Assim, em um ambiente jovem e com leis embaraçosas, ficamos a mercê da nossa própria consciência e destinamos ao nosso arbítrio a tarefa de decidir se respeitaremos esse direito e cumpriremos esse dever. A desconfiança cresce ainda mais quando se pensa que o próprio arbítrio encontra-se confuso; imaginamos, então, que pessoas de "caráter duvidoso" têm uma oportunidade ainda mais ampla de cometer seus atos criminosos contra um número maior de vítimas.

Entretanto, reféns dessa desconfiança e medo abrupto, lançamos na internet o escárnio da desonra de uma vilã, quando sabemos que nenhum país se estruturaria, agora, sem essa acessibilidade, que rege não somente os fluxos da economia, mas os trabalhos e informações pessoais de uma parte gigantesca da população.

Não se pode esquecer que mesmo com a desigualdade existente, que acaba impedindo uma parte da sociedade de usufruir das vantagens da fibra óptica e de um teclado virtual, esses aparelhos que, por vezes, cabem na palma da mão são galerias, enciclopédias, calculadoras e bibliotecas que funcionam 24 horas e de qualquer lugar com conexão via satélite.

A internet conseguiu o que jamais tinha sido visto na história da humanidade: unir ambientes históricos em uma única estrutura. A Ágora grega- berço da democracia e local para o diálogo em prol do desenvolvimento- é, hoje, como um fórum de debates, acessível até mesmo para um adolescente de 15 anos, ampliando de forma incontável o direito à cidadania, antes tão excepcional.

O Coliseu Romano- hobby sanguinário de milhões, onde gladiadores perdiam suas vidas em lutas mortais com feras- é como uma discussão entre pessoas de pontos de vista distintos, onde o antigo público alimentado pela política do Pão e Circo, ainda é, na atualidade, sedento por embates fervorosos. Um hobby que mesmo não sendo sanguinário, permanece irracional.

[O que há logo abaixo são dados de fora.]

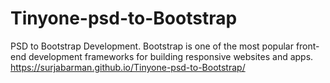 # Tinyone-psd-to-Bootstrap
PSD to Bootstrap Development. Bootstrap is one of the most popular front-end development frameworks for building responsive websites and apps.
https://surjabarman.github.io/Tinyone-psd-to-Bootstrap/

Somos tão inquisidores quanto a Igreja Católica; mesmo não possuindo uma lista proibida de livros, censuramos sutilmente opiniões que consideramos impróprias e, com a Cultura do Cancelamento, não queimamos seus portadores, mas deletamos sua validade opinativa. Agora, esse cancelado, bem como o herege, é punido em todos os seus discursos, mesmo que seu erro esteja em somente um.

Somos também a resistência que popularizou a Primavera Árabe. Mensagens e hastags são levantadas a todo vapor para que se faça valer o nosso poder de cidadãos e, através do ciberespaço, levamos nossa mensagem a todos os nossos líderes.

A internet é o que fazemos dela! Ela é a nossa força de combate, mesmo que por vezes seja tida como uma aliada do mal. Ela é o ponto máximo do último século de evolução.

Se, como disse Nelson Rodrigues, "só os profetas enxergam o óbvio", a internet seria a maior dentre todos os nossos profetas. Nela, toda as profecias cumpridas vagam em parágrafos históricos e as tecnologias futuras navegam em linhas de algoritmos para que num tempo vindouro possam surgir.

Ela é o porto da nossa sagacidade e o disco rígido da nossa atual existência. Torna-se ousado e narcisista de nossa parte imaginar um mundo globalizado como esse que habitamos sem nosso inseparável oráculo que para tudo tem milhões de resultados portando respostas e alguns vírus, é claro.

Ela é um ambiente novo e o nascimento de um futuro distante que não posso garantir que alguém da nossa geração assistirá. Mas, ainda assim, lembrar-se-emos com carinho ou escárnio do dia que alguém pensou em digitalizar nossas vidas.